3 - Best interests
Published online by Cambridge University Press: 01 January 2018
Summary
At the heart of the Mental Capacity Act 2005 (MCA) lies ‘best interests’. As we have seen, one of the key principles of the Act is that, if someone lacks capacity, any decision made on their behalf must be in their best interests:
‘An act done, or decision made, under this Act for or on behalf of a person who lacks capacity must be done, or made, in his best interests’ (section 1, principle 5).
Section 4 of the MCA concerns best interests and sets out certain steps that must be followed in order to determine a person's best interests. Before considering these steps, however, it is worth pausing to reflect on just what the notion of ‘best interests’ might mean.
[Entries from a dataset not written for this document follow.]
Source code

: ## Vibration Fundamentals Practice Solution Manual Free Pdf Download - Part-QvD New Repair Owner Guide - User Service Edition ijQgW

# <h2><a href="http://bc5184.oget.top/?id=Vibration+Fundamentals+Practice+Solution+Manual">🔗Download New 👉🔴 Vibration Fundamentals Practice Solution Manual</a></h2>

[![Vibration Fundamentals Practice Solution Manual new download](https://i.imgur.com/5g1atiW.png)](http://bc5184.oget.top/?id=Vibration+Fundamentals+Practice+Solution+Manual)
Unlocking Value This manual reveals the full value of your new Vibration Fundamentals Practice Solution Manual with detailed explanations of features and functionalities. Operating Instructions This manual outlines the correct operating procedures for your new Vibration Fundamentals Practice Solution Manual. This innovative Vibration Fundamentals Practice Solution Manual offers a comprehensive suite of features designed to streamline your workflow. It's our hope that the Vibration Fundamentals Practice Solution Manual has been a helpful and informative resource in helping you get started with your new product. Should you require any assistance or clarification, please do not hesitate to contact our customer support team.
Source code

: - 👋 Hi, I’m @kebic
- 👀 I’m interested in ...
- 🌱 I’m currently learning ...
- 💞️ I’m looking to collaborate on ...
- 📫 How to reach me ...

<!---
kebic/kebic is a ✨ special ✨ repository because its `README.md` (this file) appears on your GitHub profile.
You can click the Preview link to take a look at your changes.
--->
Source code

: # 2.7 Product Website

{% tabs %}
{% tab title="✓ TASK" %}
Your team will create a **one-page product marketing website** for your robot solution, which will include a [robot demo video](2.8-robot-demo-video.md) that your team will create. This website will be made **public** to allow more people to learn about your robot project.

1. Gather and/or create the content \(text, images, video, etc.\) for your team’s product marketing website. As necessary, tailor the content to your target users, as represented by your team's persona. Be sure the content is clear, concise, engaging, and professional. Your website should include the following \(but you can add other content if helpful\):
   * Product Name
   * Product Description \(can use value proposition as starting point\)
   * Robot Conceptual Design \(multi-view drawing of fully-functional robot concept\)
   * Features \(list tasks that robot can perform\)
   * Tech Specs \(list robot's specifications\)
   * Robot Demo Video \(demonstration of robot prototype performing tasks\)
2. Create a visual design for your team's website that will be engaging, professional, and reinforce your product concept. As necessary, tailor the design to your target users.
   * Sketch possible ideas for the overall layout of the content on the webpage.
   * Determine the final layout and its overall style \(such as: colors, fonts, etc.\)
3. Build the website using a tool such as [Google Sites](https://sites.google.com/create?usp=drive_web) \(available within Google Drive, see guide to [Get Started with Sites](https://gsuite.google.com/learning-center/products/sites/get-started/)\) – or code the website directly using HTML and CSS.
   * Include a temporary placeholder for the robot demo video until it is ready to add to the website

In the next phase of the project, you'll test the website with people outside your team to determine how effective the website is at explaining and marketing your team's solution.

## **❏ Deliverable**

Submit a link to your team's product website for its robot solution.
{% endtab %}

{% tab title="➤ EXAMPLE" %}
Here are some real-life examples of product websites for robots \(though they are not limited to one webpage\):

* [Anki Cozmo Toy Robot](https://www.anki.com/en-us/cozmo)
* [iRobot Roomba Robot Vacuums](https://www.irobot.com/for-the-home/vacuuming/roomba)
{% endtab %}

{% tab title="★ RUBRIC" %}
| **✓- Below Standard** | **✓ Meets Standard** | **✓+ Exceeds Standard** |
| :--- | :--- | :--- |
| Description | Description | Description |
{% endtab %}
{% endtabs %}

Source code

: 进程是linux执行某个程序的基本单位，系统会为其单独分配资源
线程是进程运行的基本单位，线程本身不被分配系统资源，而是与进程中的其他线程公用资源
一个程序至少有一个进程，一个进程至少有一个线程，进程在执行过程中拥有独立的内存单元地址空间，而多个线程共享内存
This should help us to understand the approach taken in the Act.
What are ‘best interests’?
Whereas the MCA defines what it means by a ‘lack of capacity’, it does not define ‘best interests’. The Code of Practice (Department for Constitutional Affairs, 2007) gives some reasons why this is so. ‘Best interests’ is not defined in the Act:
‘because so many different types of decisions and actions are covered by the Act, and so many different people and circumstances are affected by it’ (para. 5.5).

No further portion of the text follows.